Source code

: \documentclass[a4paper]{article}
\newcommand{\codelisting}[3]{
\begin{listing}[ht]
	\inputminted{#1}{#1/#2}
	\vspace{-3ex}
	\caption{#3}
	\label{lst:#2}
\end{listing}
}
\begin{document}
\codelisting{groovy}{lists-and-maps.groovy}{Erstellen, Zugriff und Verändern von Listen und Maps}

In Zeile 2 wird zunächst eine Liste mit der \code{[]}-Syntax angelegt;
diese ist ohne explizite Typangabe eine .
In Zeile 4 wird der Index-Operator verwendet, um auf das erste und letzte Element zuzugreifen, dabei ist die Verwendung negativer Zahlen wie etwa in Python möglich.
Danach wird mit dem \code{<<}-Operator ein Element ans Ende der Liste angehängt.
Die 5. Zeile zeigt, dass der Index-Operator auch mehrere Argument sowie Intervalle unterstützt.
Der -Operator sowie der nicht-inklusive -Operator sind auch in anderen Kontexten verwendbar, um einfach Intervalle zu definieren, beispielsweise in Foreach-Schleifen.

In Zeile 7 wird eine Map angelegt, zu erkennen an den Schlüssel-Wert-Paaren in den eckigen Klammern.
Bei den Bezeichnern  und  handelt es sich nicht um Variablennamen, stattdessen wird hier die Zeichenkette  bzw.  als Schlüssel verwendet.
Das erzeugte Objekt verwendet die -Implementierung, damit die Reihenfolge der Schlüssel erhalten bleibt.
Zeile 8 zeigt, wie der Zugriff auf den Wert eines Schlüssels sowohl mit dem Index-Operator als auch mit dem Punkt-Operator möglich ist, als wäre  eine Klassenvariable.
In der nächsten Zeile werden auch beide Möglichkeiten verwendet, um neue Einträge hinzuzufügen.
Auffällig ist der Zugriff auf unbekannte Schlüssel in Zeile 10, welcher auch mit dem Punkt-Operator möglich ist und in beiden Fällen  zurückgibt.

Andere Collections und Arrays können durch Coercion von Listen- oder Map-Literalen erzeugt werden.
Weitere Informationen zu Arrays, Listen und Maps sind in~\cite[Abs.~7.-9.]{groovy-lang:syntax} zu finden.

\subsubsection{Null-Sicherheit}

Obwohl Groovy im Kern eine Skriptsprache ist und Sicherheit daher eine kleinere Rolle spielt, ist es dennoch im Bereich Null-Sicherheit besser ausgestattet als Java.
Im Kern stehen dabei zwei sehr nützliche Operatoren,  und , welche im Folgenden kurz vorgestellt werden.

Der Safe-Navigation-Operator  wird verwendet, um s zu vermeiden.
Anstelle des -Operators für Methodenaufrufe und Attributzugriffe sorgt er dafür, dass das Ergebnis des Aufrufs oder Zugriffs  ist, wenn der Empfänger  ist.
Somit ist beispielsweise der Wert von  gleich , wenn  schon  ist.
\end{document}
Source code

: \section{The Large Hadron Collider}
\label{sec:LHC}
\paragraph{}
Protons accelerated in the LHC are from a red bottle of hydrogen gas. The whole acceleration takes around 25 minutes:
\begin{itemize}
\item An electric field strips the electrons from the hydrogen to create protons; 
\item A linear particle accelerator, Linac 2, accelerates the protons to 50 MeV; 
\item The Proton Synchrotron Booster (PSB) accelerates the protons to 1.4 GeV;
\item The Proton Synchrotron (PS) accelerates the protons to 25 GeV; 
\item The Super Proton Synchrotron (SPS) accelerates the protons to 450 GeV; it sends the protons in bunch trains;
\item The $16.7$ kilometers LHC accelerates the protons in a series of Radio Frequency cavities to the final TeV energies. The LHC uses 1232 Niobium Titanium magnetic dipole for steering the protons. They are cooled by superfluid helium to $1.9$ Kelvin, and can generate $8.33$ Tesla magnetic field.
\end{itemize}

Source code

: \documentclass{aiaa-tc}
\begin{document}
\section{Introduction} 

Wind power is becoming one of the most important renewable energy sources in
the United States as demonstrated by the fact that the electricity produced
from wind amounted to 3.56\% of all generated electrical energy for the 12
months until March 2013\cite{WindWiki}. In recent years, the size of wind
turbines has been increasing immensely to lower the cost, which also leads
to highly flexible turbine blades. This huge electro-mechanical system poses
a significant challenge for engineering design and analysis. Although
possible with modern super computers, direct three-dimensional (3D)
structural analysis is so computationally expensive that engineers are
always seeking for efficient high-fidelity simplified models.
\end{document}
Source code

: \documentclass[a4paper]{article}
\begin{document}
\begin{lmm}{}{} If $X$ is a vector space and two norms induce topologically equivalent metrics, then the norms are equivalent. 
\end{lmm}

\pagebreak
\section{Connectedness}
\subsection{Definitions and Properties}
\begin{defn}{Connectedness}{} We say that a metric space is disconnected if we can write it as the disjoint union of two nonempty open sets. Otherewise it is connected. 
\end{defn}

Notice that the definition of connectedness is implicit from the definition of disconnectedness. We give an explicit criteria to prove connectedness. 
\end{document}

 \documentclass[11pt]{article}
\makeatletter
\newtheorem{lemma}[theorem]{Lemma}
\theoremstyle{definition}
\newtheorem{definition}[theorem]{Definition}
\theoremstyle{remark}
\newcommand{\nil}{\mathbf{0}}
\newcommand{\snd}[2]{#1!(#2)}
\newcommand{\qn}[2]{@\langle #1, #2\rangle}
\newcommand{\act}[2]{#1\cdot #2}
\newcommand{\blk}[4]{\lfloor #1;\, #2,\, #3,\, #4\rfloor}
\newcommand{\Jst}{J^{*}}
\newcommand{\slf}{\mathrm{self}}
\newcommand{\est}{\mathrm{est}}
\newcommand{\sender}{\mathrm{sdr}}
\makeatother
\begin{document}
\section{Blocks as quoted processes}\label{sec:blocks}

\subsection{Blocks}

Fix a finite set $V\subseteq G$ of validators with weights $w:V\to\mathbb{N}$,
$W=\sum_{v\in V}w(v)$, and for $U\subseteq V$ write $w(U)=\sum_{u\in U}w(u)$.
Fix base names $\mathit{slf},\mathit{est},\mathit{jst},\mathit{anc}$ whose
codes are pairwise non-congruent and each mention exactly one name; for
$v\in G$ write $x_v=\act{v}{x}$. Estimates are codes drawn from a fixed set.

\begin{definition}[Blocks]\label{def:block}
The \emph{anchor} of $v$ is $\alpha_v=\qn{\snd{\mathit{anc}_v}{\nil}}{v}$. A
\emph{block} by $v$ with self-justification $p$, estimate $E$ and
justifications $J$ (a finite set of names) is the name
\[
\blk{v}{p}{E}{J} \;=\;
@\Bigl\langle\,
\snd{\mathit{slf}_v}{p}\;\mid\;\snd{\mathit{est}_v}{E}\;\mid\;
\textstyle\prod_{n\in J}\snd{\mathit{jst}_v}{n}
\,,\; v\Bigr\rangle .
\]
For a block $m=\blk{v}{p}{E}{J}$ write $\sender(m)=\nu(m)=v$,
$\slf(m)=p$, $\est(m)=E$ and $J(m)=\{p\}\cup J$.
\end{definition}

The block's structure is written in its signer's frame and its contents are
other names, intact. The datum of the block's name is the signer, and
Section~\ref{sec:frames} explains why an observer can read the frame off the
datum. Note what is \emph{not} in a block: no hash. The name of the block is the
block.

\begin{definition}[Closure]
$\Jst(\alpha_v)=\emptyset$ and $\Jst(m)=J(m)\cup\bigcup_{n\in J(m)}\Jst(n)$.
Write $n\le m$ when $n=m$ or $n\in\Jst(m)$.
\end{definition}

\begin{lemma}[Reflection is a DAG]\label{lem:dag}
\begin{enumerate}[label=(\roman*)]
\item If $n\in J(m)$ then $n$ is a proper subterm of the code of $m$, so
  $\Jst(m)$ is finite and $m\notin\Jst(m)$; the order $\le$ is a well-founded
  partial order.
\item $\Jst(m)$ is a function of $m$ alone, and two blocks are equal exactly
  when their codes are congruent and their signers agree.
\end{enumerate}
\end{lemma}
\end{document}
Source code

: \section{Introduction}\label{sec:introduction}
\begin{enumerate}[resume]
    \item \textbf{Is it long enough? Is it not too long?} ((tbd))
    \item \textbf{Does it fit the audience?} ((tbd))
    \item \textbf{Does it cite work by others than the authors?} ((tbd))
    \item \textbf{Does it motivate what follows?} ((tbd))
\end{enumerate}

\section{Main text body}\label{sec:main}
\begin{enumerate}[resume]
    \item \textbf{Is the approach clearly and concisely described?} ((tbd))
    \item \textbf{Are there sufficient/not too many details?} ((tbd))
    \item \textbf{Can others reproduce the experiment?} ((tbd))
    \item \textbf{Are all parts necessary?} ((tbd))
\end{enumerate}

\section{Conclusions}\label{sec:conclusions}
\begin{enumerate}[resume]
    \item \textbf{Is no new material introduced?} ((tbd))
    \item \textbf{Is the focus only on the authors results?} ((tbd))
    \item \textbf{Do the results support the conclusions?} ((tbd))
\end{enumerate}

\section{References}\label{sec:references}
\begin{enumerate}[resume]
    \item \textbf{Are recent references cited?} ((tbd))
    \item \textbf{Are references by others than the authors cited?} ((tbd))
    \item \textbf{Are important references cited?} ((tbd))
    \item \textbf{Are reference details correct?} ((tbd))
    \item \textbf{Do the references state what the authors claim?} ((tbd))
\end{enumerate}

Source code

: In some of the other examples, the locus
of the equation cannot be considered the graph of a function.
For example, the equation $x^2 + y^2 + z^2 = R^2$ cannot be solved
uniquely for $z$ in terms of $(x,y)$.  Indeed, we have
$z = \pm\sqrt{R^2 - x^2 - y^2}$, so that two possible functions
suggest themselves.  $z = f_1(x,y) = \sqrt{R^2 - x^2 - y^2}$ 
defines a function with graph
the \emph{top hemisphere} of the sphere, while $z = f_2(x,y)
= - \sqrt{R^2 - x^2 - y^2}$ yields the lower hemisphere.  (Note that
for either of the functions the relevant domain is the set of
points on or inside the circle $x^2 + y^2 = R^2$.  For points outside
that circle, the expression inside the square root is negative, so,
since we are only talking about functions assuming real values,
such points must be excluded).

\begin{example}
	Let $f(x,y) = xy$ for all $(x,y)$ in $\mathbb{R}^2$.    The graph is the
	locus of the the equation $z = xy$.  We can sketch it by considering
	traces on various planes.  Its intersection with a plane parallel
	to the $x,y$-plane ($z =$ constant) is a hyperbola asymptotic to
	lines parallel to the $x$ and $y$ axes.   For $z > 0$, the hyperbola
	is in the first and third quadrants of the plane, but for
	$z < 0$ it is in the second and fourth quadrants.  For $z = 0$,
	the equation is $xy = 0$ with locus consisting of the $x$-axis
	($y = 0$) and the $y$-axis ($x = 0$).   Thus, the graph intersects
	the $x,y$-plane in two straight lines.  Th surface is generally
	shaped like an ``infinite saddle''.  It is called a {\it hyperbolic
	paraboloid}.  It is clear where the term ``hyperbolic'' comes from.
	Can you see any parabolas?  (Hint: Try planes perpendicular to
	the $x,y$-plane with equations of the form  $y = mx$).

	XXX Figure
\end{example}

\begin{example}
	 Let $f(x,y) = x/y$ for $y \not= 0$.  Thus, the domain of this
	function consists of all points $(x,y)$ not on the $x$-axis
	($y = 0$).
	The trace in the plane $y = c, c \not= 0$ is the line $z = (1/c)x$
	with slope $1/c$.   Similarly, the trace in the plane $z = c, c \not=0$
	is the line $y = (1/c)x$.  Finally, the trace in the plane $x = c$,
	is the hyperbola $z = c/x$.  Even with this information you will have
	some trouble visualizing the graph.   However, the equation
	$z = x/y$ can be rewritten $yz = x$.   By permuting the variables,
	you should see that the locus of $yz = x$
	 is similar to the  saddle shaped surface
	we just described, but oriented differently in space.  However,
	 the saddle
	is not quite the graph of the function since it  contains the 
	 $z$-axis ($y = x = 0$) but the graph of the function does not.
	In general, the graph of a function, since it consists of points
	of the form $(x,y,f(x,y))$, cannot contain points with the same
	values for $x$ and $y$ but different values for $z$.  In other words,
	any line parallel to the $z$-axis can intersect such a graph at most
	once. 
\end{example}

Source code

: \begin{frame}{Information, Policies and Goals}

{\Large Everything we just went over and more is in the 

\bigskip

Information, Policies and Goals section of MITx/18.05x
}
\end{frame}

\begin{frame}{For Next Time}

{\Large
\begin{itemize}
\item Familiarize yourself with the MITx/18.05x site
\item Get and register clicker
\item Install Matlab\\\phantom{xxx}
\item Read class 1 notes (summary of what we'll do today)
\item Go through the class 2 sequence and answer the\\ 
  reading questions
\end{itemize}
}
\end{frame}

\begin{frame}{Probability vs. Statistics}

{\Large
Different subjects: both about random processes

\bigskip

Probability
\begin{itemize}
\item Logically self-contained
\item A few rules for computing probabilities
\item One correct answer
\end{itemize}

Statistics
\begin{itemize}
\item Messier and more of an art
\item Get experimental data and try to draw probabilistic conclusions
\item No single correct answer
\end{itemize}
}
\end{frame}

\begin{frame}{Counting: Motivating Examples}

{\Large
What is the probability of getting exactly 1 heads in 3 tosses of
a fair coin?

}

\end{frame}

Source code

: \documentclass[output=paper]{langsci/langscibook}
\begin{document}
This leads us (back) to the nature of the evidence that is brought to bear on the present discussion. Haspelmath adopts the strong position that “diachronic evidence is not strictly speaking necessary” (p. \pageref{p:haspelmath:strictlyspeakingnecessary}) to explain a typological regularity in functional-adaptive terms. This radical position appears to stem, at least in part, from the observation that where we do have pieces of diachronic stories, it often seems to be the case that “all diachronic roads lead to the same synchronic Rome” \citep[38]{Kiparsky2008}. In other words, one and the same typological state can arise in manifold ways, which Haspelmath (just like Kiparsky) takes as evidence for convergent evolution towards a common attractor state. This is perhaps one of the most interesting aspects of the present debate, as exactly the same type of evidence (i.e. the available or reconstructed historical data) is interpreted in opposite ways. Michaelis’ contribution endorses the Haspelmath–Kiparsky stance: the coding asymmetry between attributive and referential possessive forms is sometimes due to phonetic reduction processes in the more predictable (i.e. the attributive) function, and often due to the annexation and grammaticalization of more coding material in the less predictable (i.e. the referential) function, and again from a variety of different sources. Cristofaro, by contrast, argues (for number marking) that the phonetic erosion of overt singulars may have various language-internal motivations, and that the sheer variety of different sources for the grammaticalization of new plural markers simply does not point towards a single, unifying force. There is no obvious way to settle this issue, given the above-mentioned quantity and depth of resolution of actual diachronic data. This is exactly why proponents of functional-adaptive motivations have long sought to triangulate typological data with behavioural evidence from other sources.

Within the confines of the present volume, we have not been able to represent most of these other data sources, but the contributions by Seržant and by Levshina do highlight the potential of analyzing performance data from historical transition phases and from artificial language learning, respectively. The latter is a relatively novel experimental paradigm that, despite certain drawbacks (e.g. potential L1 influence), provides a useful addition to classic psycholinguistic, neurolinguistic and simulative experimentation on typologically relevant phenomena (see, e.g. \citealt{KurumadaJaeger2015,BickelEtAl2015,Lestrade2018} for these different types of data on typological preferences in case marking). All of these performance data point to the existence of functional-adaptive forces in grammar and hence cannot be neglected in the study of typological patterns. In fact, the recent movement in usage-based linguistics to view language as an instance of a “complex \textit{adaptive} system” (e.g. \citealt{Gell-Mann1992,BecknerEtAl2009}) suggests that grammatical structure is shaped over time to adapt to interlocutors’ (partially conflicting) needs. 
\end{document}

......

> REQUIRED ACTION:
Each line above with the word "Introduction" must be returned.

> THE ANSWER:
\section{Introduction} 
: \section{Introduction}\label{sec:introduction}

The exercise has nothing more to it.